• _Task objective_
Look through the data below for the line with "array to the console.", and transcribe it exactly together with each line after it up to and including the line with "4. Default Parameters". Give nothing else.

• _Data extract_
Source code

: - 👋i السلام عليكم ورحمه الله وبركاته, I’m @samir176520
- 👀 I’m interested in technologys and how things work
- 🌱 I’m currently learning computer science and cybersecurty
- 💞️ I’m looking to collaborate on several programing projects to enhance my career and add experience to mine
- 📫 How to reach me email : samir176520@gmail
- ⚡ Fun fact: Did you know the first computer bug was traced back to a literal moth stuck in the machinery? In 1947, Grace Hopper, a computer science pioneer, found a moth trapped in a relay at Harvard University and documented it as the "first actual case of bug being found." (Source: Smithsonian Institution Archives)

==

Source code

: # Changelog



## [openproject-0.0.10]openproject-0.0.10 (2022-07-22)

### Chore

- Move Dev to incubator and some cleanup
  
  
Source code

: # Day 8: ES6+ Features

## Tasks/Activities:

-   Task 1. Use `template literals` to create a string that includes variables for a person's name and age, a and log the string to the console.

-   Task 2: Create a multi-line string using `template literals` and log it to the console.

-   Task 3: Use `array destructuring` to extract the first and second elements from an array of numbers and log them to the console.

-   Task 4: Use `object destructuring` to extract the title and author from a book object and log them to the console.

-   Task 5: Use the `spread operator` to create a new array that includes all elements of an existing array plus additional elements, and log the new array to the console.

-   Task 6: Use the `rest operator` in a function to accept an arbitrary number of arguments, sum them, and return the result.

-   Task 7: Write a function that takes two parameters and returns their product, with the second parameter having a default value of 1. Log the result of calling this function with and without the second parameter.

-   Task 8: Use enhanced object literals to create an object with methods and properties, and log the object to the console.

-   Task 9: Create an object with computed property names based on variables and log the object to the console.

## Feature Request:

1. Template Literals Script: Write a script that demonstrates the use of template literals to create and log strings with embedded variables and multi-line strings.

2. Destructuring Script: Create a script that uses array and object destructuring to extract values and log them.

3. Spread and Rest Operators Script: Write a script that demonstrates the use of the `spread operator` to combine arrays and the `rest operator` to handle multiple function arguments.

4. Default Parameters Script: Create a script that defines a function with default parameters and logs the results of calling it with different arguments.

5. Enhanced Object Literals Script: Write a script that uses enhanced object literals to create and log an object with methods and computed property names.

• _Answer for the task_
-   Task 5: Use the `spread operator` to create a new array that includes all elements of an existing array plus additional elements, and log the new array to the console.

-   Task 6: Use the `rest operator` in a function to accept an arbitrary number of arguments, sum them, and return the result.

-   Task 7: Write a function that takes two parameters and returns their product, with the second parameter having a default value of 1. Log the result of calling this function with and without the second parameter.

-   Task 8: Use enhanced object literals to create an object with methods and properties, and log the object to the console.

-   Task 9: Create an object with computed property names based on variables and log the object to the console.

## Feature Request:

1. Template Literals Script: Write a script that demonstrates the use of template literals to create and log strings with embedded variables and multi-line strings.

2. Destructuring Script: Create a script that uses array and object destructuring to extract values and log them.

3. Spread and Rest Operators Script: Write a script that demonstrates the use of the `spread operator` to combine arrays and the `rest operator` to handle multiple function arguments.

4. Default Parameters Script: Create a script that defines a function with default parameters and logs the results of calling it with different arguments.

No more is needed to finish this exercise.